The challenge he has taken on at the University of Wyoming is on a whole different level.

Smith, a 2014 Platte Valley graduate and current sophomore at Wyoming, is the top college bull rider in the region and is fifth nationally.

He’s also in his second year of owning a pro card, and he does plenty of traveling to pro rodeos during the summer.

He has designs on making a living as a bull rider once he graduates from college.

Sure beats a nice, cushy office job.

“I definitely want to spend my time after college rodeoing as hard as I can,” said Smith, who is also an accomplished student, studying petroleum engineering at UW. “As soon as (school) is done, I’m going to pursue that dream.”

Smith, 19, said he plans to take as sincere of a shot as possible at being a full-time bull rider after college.

Once his rodeo career is wrapped up, however, he’ll be able to fall back on his engineering degree.

“Once I’m crippled … you can’t ride bulls forever,” Smith said, jokingly.

Smith’s team at UW is in the hunt to make it to the College National Finals Rodeo in Casper, Wyo., this June, and Smith is a big reason why.

Because of his busy school schedule, Smith competes in about one rodeo, usually in-state, per weekend. That pace will pick up significantly this summer.

Smith’s pro career is budding. He recently won the Mountain States circuit in the Professional Rodeo Cowboy Association.

“I think it is pretty cool,” Smith said of his recent success. “I just want to build on it and definitely keep going further.”
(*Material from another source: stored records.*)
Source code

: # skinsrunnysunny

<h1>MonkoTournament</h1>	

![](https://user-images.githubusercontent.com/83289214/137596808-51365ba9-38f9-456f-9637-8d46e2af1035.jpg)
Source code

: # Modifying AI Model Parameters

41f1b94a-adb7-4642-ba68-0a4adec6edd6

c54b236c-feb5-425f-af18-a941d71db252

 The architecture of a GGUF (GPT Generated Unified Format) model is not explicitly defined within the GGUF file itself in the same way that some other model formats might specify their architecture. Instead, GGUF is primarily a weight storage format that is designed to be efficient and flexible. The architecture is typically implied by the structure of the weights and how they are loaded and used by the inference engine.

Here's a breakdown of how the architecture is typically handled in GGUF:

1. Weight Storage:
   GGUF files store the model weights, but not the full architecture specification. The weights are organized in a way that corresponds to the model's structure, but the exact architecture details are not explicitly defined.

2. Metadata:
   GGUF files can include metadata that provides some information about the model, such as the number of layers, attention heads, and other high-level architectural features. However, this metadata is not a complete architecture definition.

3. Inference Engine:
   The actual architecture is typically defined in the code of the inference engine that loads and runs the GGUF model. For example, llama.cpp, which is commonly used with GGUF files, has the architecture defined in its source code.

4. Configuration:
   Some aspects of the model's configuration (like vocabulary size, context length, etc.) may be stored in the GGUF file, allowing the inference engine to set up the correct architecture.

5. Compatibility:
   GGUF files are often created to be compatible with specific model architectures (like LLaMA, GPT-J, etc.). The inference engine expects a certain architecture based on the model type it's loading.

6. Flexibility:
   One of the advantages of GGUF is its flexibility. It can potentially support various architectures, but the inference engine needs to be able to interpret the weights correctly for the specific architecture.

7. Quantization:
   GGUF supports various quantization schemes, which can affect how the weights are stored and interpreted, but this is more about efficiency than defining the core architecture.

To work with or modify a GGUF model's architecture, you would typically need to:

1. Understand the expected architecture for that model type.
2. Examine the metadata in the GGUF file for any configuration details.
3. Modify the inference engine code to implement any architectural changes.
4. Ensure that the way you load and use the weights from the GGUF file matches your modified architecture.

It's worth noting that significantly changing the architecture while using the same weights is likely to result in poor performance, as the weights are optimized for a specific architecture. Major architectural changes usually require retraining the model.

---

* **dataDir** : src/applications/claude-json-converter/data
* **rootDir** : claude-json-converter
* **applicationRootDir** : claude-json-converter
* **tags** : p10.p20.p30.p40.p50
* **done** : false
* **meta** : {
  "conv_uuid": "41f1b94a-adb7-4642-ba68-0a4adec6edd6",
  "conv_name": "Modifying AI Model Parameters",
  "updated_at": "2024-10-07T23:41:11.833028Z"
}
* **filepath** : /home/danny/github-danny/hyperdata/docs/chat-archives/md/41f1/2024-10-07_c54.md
Though his rodeo career is nowhere near as hectic during the school year as it is during the summer, Smith said juggling his college rodeo schedule with schoolwork is a hefty task in itself.

“You lose the weekend (to compete in rodeos) when there is so much of that open time for studying and getting homework done, finishing your week and then starting your next week — It definitely makes it hard to do that,” Smith said. “So, you have to stay on top of things during the week and make sure you know where you stand in your classes.”

Smith’s rodeo career had rather modest beginnings, as most rodeo careers do.

“We thought it would be cute to put him on the sheep at the Stampede,” Jacob’s mother Teri said with a laugh. “So, that’s kind of when it started.”

Smith was a baseball and football standout at Platte Valley, winning a Class 2A state football title as a co-captain with the Broncos in 2013.

He first dipped his toe in rodeo when he was 6 years old, riding sheep and calves.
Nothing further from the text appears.